5. Customer service: Dedicated customer support lines provide assistance with telematics system operation, troubleshooting and maintenance scheduling.

The specific data points that asset telematics will track can vary from system to system. Providers may offer monitoring for a wide range of data, including information on seatbelt usage, emissions, dashcam footage, fuel consumption, fuel efficiency, idling and performance.

Selecting a telematics system that offers the features a contractor needs will help them avoid overspending or selecting one that isn’t a good fit.

Contractors should also consider synergy and integration with existing technology. A business that takes advantage of IoT monitoring may want to investigate how the two systems could share data or be configured to supply information to the same dashboard.

Businesses that take advantage of digital twins may want to investigate how additional data provided by telematics may allow them to more accurately model construction sites, buildings or business operations.

Purchasing vs. Renting Telematics for Fleet Management

Often, telematics providers offer the option to either purchase or rent the equipment. While buying a system comes with some advantages — permanent ownership of the hardware and more control over telematics maintenance — renting may be a better option for some contractors.

As with construction equipment, renting can be an effective way to close asset gaps that emerge when systems fail, require maintenance or need replacement.

Suppose a rented telematics device stops working or needs maintenance. In that case, a contractor may be able to more easily procure a replacement or even request one from their provider while the rented equipment is being repaired.

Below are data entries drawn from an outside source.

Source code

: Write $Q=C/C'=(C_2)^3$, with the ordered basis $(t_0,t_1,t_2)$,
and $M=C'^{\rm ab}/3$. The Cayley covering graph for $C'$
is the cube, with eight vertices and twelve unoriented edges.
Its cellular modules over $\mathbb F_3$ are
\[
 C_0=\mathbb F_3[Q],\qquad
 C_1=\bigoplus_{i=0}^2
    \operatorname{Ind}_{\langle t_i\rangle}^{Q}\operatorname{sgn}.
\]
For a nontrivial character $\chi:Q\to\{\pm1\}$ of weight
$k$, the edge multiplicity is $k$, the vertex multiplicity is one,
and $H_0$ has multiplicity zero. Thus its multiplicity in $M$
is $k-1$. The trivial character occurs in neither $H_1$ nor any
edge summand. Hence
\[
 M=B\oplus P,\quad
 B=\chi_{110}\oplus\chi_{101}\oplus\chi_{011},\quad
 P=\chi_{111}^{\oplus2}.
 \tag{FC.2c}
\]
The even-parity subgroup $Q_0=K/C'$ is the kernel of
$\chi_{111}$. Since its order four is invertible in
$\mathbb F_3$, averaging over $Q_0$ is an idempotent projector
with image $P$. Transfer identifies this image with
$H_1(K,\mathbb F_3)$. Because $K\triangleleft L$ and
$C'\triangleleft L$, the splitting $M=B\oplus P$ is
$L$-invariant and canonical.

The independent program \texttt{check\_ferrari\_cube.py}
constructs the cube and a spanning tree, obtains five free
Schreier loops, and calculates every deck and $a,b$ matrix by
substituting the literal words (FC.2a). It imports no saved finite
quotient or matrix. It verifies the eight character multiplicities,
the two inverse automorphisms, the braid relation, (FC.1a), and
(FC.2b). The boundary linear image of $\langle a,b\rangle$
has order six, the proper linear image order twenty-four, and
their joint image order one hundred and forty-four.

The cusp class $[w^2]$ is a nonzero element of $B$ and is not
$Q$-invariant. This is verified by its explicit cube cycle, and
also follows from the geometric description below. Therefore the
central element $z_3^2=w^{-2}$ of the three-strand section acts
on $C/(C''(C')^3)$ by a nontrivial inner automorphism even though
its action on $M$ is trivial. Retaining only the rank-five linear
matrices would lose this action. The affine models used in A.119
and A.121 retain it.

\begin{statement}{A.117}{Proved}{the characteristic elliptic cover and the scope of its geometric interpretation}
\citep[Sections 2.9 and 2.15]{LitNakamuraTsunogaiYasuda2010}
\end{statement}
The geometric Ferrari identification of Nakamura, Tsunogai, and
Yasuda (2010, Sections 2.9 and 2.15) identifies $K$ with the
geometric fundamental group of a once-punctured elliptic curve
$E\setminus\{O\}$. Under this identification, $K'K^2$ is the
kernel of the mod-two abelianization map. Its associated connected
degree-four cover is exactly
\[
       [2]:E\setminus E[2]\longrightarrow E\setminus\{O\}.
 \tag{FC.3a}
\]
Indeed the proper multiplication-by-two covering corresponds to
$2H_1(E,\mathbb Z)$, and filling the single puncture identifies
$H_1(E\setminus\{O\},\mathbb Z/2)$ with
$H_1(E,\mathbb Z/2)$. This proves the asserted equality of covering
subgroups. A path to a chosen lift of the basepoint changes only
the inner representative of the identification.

Professional vs. Self-Installation

If a contractor isn’t purchasing new equipment with telematics systems that come pre-installed, they, their team or a third party will have to connect it to each asset they want to track.

This installation process can be involved and time-consuming. Any mistakes the contractor makes can negatively impact the telematics system’s performance or damage components.

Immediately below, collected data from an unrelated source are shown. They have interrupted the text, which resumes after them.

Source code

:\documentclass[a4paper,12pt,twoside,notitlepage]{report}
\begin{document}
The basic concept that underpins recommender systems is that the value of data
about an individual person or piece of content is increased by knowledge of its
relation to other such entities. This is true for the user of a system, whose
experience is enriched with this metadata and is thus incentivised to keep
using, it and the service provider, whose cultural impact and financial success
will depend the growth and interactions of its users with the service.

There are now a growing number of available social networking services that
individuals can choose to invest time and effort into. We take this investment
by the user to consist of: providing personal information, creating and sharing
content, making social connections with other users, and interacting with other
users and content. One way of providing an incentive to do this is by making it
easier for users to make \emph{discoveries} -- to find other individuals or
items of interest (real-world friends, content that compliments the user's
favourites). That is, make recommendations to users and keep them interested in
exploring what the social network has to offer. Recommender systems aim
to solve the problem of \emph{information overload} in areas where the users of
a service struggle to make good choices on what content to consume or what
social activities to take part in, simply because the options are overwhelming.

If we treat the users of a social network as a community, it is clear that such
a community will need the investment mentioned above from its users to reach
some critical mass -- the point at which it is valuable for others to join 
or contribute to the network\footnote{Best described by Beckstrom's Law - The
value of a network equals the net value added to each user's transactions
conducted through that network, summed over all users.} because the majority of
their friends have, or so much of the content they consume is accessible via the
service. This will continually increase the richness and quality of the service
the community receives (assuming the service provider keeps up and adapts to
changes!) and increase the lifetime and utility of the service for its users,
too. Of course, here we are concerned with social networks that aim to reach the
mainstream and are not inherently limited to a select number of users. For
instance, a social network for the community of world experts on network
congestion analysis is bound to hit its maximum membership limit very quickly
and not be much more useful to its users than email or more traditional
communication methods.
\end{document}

Also, the asset in which the telematics system is being installed will be unavailable during this time. Troubleshooting can cause it to be unavailable for longer.

Professional installation is generally less risky but will be more expensive. The cost will typically depend on the system’s complexity, the number of vehicles or assets, and the contractor’s location — installation service rates can fluctuate significantly from region to region.

As with self-installation, the contractor will also need to prepare for significant downtime and loss of productivity while the system is installed.

A professional installer can likely work faster than someone without telematics experience, but all installations will take time.

Equipment Telematics System Security

The growing threat of cybercrime means contractors should also consider how telematics may make their businesses less safe. These systems generate so much data and are typically connected with other essential components, making the overall network more challenging to secure.

Contractors should consider how they’ll keep their telematics secure and how their provider addresses safety issues.

When shopping for a new telematics system, contractors should ask about the importance of security in the provider’s design process. They should also ask about how data is kept safe at the device firmware level, while it’s in transit and when it’s stored in the cloud.

Contractors should also ask about the steps they can take to keep their telematics systems and business networks secure. Providers may be able to help end-users configure them in a way that protects these systems from an attack.

Keep These Considerations in Mind When Buying Telematics

The potential benefits of a telematics system make the technology a good investment for contractors. However, not every one is the same. Varying features and payment options mean companies should carefully consider available offerings.

Contractors wanting the simplest and cheapest system should consider a rented telematics solution that primarily offers GPS tracking. Businesses in need of analytics, behavior tracking and other complex solutions may need more expensive systems. Researching needs and options before investing in telematics will ensure the system is the right choice.

AntwerpXL

AntwerpXL 2021 Conference Program Unveiled!

 The conference program for AntwerpXL, the award-winning breakbulk, roro, and project cargo event, has been unveiled.

The conference, which will take place on the last two days of the show (8 and 9 December), will give delegates a unique depth of insight from the industry’s best and brightest exploring the global trends, challenges and opportunities that will shape the industry’s future.

Day one will open with a networking breakfast hosted by Flows, offering delegates an opportunity to connect and chat with some of the biggest names in the industry.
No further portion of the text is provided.